╭─ Study material
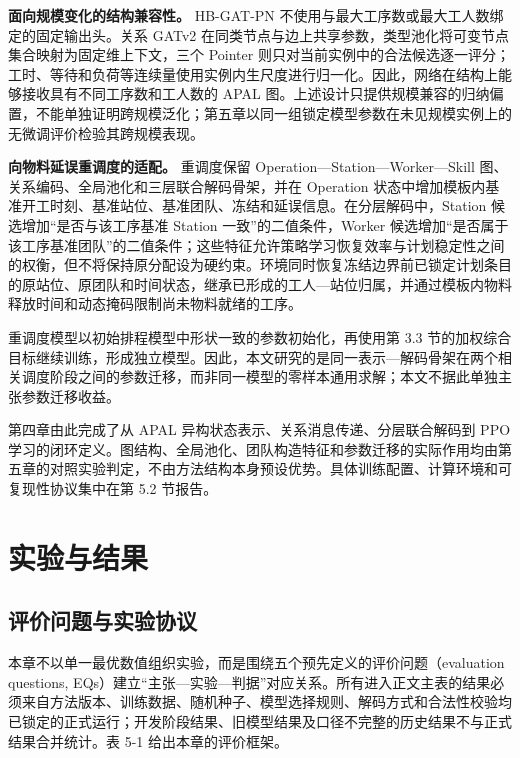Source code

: \documentclass[journal,10pt]{IEEEtran}
\begin{document}
\textbf{面向规模变化的结构兼容性。} HB-GAT-PN 不使用与最大工序数或最大工人数绑定的固定输出头。关系 GATv2 在同类节点与边上共享参数，类型池化将可变节点集合映射为固定维上下文，三个 Pointer 则只对当前实例中的合法候选逐一评分；工时、等待和负荷等连续量使用实例内生尺度进行归一化。因此，网络在结构上能够接收具有不同工序数和工人数的 APAL 图。上述设计只提供规模兼容的归纳偏置，不能单独证明跨规模泛化；第五章以同一组锁定模型参数在未见规模实例上的无微调评价检验其跨规模表现。

\textbf{向物料延误重调度的适配。} 重调度保留 Operation---Station---Worker---Skill 图、关系编码、全局池化和三层联合解码骨架，并在 Operation 状态中增加模板内基准开工时刻、基准站位、基准团队、冻结和延误信息。在分层解码中，Station 候选增加``是否与该工序基准 Station 一致''的二值条件，Worker 候选增加``是否属于该工序基准团队''的二值条件；这些特征允许策略学习恢复效率与计划稳定性之间的权衡，但不将保持原分配设为硬约束。环境同时恢复冻结边界前已锁定计划条目的原站位、原团队和时间状态，继承已形成的工人---站位归属，并通过模板内物料释放时间和动态掩码限制尚未物料就绪的工序。

重调度模型以初始排程模型中形状一致的参数初始化，再使用第 3.3 节的加权综合目标继续训练，形成独立模型。因此，本文研究的是同一表示---解码骨架在两个相关调度阶段之间的参数迁移，而非同一模型的零样本通用求解；本文不据此单独主张参数迁移收益。

第四章由此完成了从 APAL 异构状态表示、关系消息传递、分层联合解码到 PPO 学习的闭环定义。图结构、全局池化、团队构造特征和参数迁移的实际作用均由第五章的对照实验判定，不由方法结构本身预设优势。具体训练配置、计算环境和可复现性协议集中在第 5.2 节报告。

\section{实验与结果}\label{ux5b9eux9a8cux4e0eux7ed3ux679c}

\subsection{评价问题与实验协议}\label{ux8bc4ux4ef7ux95eeux9898ux4e0eux5b9eux9a8cux534fux8bae}

本章不以单一最优数值组织实验，而是围绕五个预先定义的评价问题（evaluation questions, EQs）建立``主张---实验---判据''对应关系。所有进入正文主表的结果必须来自方法版本、训练数据、随机种子、模型选择规则、解码方式和合法性校验均已锁定的正式运行；开发阶段结果、旧模型结果及口径不完整的历史结果不与正式结果合并统计。表 5-1 给出本章的评价框架。
\end{document}
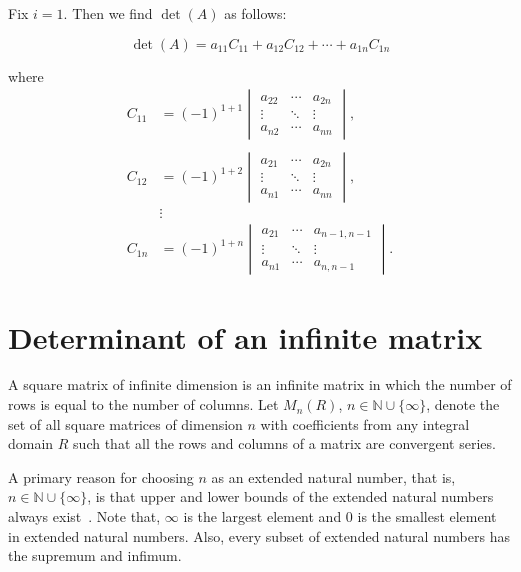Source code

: Fix $i=1$. Then we find $\det(A)$ as follows:

\[
 \det(A) = a_{11} C_{11} + a_{12}C_{12} + \cdots + a_{1n}C_{1n}
\]

where
\[
\begin{aligned}
    C_{11} &= (-1)^{1+1} \begin{vmatrix} a_{22} & \cdots & a_{2n} \\ \vdots & \ddots & \vdots \\ a_{n2} & \cdots & a_{nn} \end{vmatrix}, \\\\
    C_{12} &= (-1)^{1+2} \begin{vmatrix} a_{21} & \cdots & a_{2n} \\ \vdots & \ddots & \vdots \\ a_{n1} & \cdots & a_{nn} \end{vmatrix},\\
    & \vdots \\
    C_{1n} &= (-1)^{1+n} \begin{vmatrix} a_{21} & \cdots & a_{n-1,n-1} \\ \vdots & \ddots & \vdots \\ a_{n1} & \cdots & a_{n,n-1} \end{vmatrix}.
\end{aligned}
\]




\vspace{30pt}
\section{Determinant of an infinite matrix}
A square matrix of infinite dimension is an infinite matrix in which the number of rows is equal to the number of columns. Let $M_n(R)$, $n\in \mathbb{N} \cup \{\infty\}$, denote the set of all square matrices of dimension $n$ with coefficients from any integral domain $R$ such that all the rows and columns of a matrix are convergent series.

A primary reason for choosing $n$ as an extended natural number, that is, $n\in\mathbb{N} \cup \{\infty\}$, is that upper and lower bounds of the extended natural numbers always exist~\cite{shivakumar1972diagonally}. Note that, $\infty$ is the largest element and $0$ is the smallest element in extended natural numbers. Also, every subset of extended natural numbers has the supremum and infimum. 


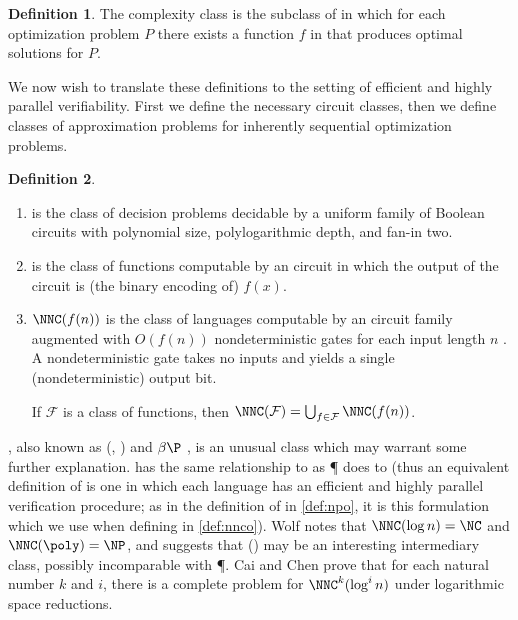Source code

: \documentclass[]{article}
\theoremstyle{plain}
\theoremstyle{definition}
\newtheorem{definition}{Definition}
\begin{document}
\begin{definition}
  The complexity class \PO{} is the subclass of \NPO{} in which for each optimization problem $P$ there exists a function $f$ in \FP{} that produces optimal solutions for $P$.
\end{definition}

We now wish to translate these definitions to the setting of efficient and highly parallel verifiability.
First we define the necessary circuit classes, then we define classes of approximation problems for inherently sequential optimization problems.

\begin{definition}
  \mbox{}
  \begin{enumerate}
  \item \NC{} is the class of decision problems decidable by a uniform family of Boolean circuits with polynomial size, polylogarithmic depth, and fan-in two.
  \item \FNC{} is the class of functions computable by an \NC{} circuit in which the output of the circuit is (the binary encoding of) $f(x)$.
  \item $\NNC(f(n))$ is the class of languages computable by an \NC{} circuit family augmented with $O(f(n))$ nondeterministic gates for each input length $n$ \cite{wolf94}.
    A nondeterministic gate takes no inputs and yields a single (nondeterministic) output bit.

    If $\mathcal{F}$ is a class of functions, then $\NNC(\mathcal{F})=\bigcup_{f\in\mathcal{F}}{\NNC(f(n))}$.
  \end{enumerate}
\end{definition}

\NNCpoly, also known as \GC(\poly, \NC) \cite{cc97} and $\beta\P$ \cite{kf80}, is an unusual class which may warrant some further explanation.
\NC{} has the same relationship to \NNCpoly{} as \P{} does to \NP{} (thus an equivalent definition of \NNCpoly{} is one in which each language has an efficient and highly parallel verification procedure; as in the definition of \NPO{} in \autoref{def:npo}, it is this formulation which we use when defining \NNCO{} in \autoref{def:nnco}).
Wolf \cite{wolf94} notes that $\NNC(\log n)=\NC$ and $\NNC(\poly)=\NP$, and suggests that \NNC(\polylog) may be an interesting intermediary class, possibly incomparable with \P.
Cai and Chen \cite{cc97} prove that for each natural number $k$ and $i$, there is a complete problem for $\NNC^k(\log^i n)$ under logarithmic space reductions.
\end{document}
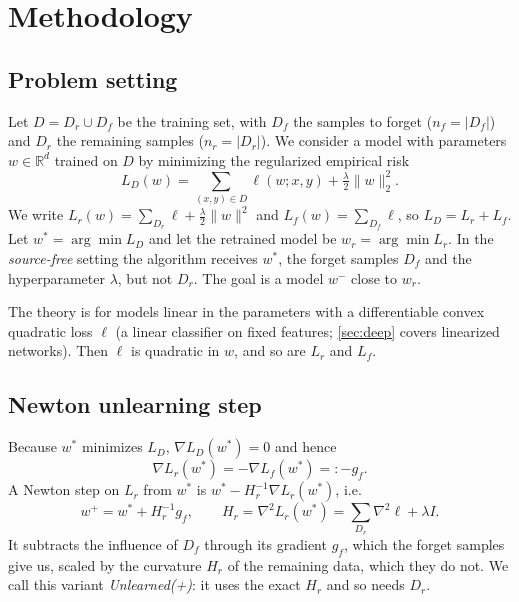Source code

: \documentclass[10pt,twocolumn,letterpaper]{article}
\begin{document}
\section{Methodology}
\label{sec:method}
\subsection{Problem setting}
\label{sec:setting}
Let $D=D_r\cup D_f$ be the training set, with $D_f$ the samples to forget ($n_f=|D_f|$) and $D_r$ the remaining samples ($n_r=|D_r|$).
We consider a model with parameters $w\in\mathbb{R}^d$ trained on $D$ by minimizing the regularized empirical risk
\begin{equation}
  L_D(w)=\sum_{(x,y)\in D}\ell(w;x,y)+\tfrac{\lambda}{2}\|w\|_2^2 .
  \label{eq:train}
\end{equation}
We write $L_r(w)=\sum_{D_r}\ell+\tfrac{\lambda}{2}\|w\|^2$ and $L_f(w)=\sum_{D_f}\ell$, so $L_D=L_r+L_f$.
Let $w^*=\arg\min L_D$ and let the retrained model be $w_r=\arg\min L_r$.
In the \emph{source-free} setting the algorithm receives $w^*$, the forget samples $D_f$ and the hyperparameter $\lambda$, but not $D_r$.
The goal is a model $w^-$ close to $w_r$.

The theory is for models linear in the parameters with a differentiable convex quadratic loss $\ell$ (a linear classifier on fixed features; \cref{sec:deep} covers linearized networks).
Then $\ell$ is quadratic in $w$, and so are $L_r$ and $L_f$.

\subsection{Newton unlearning step}
\label{sec:newton}
Because $w^*$ minimizes $L_D$, $\nabla L_D(w^*)=0$ and hence
\begin{equation}
  \nabla L_r(w^*)=-\nabla L_f(w^*)=:-g_f .
  \label{eq:stationary}
\end{equation}
A Newton step on $L_r$ from $w^*$ is $w^*-H_r^{-1}\nabla L_r(w^*)$, i.e.
\begin{equation}
  w^{+}=w^*+H_r^{-1}g_f,\qquad H_r=\nabla^2L_r(w^*)=\sum_{D_r}\nabla^2\ell+\lambda I .
  \label{eq:newton}
\end{equation}
It subtracts the influence of $D_f$ through its gradient $g_f$, which the forget samples give us, scaled by the curvature $H_r$ of the remaining data, which they do not.
We call this variant \emph{Unlearned(+)}: it uses the exact $H_r$ and so needs $D_r$.
\end{document}
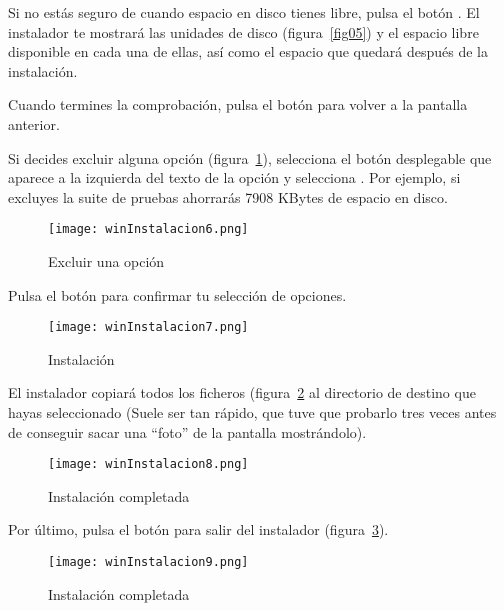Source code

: Si no estás seguro de cuando espacio en disco tienes libre, pulsa el botón . El instalador te mostrará las unidades de disco (figura~\ref{fig05}) y el espacio libre disponible en cada una de ellas, así como el espacio que quedará después de la instalación.

Cuando termines la comprobación, pulsa el botón  para volver a la pantalla anterior.

Si decides excluir alguna opción (figura~\ref{fig06}), selecciona el botón desplegable que aparece a la izquierda del texto de la opción y selecciona . Por ejemplo, si excluyes la suite de pruebas ahorrarás 7908 KBytes de espacio en disco.

\begin{figure}[!h]
  \begin{center}
\texttt{[image: winInstalacion6.png]}
\caption{Excluir una opción}\label{fig06}
  \end{center}
\end{figure}

Pulsa el botón  para confirmar tu selección de opciones.


\begin{figure}[!h]
  \begin{center}
\texttt{[image: winInstalacion7.png]}
\caption{Instalación}\label{fig07}
  \end{center}
\end{figure}

El instalador copiará todos los ficheros (figura~\ref{fig07} al directorio de destino que hayas seleccionado (Suele ser tan rápido, que tuve que probarlo tres veces antes de conseguir sacar una ``foto'' de la pantalla mostrándolo).
 
\begin{figure}[!h]
  \begin{center}
\texttt{[image: winInstalacion8.png]}
\caption{Instalación completada}\label{fig08}
  \end{center}
\end{figure}

Por último, pulsa el botón  para salir del instalador (figura~\ref{fig08}).


\begin{figure}[!h]
  \begin{center}
\texttt{[image: winInstalacion9.png]}
\caption{Instalación completada}\label{fig09}
  \end{center}
\end{figure}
╰─
=== Description of the task ===
Your answer should consist of the lines above that hold the word "label".

=== Answer to this problem ===
\section{实验与结果}\label{ux5b9eux9a8cux4e0eux7ed3ux679c}
\subsection{评价问题与实验协议}\label{ux8bc4ux4ef7ux95eeux9898ux4e0eux5b9eux9a8cux534fux8bae}
\label{sec:method}
\label{sec:setting}
  \label{eq:train}
\label{sec:newton}
  \label{eq:stationary}
  \label{eq:newton}
\caption{Excluir una opción}\label{fig06}
\caption{Instalación}\label{fig07}
\caption{Instalación completada}\label{fig08}
\caption{Instalación completada}\label{fig09}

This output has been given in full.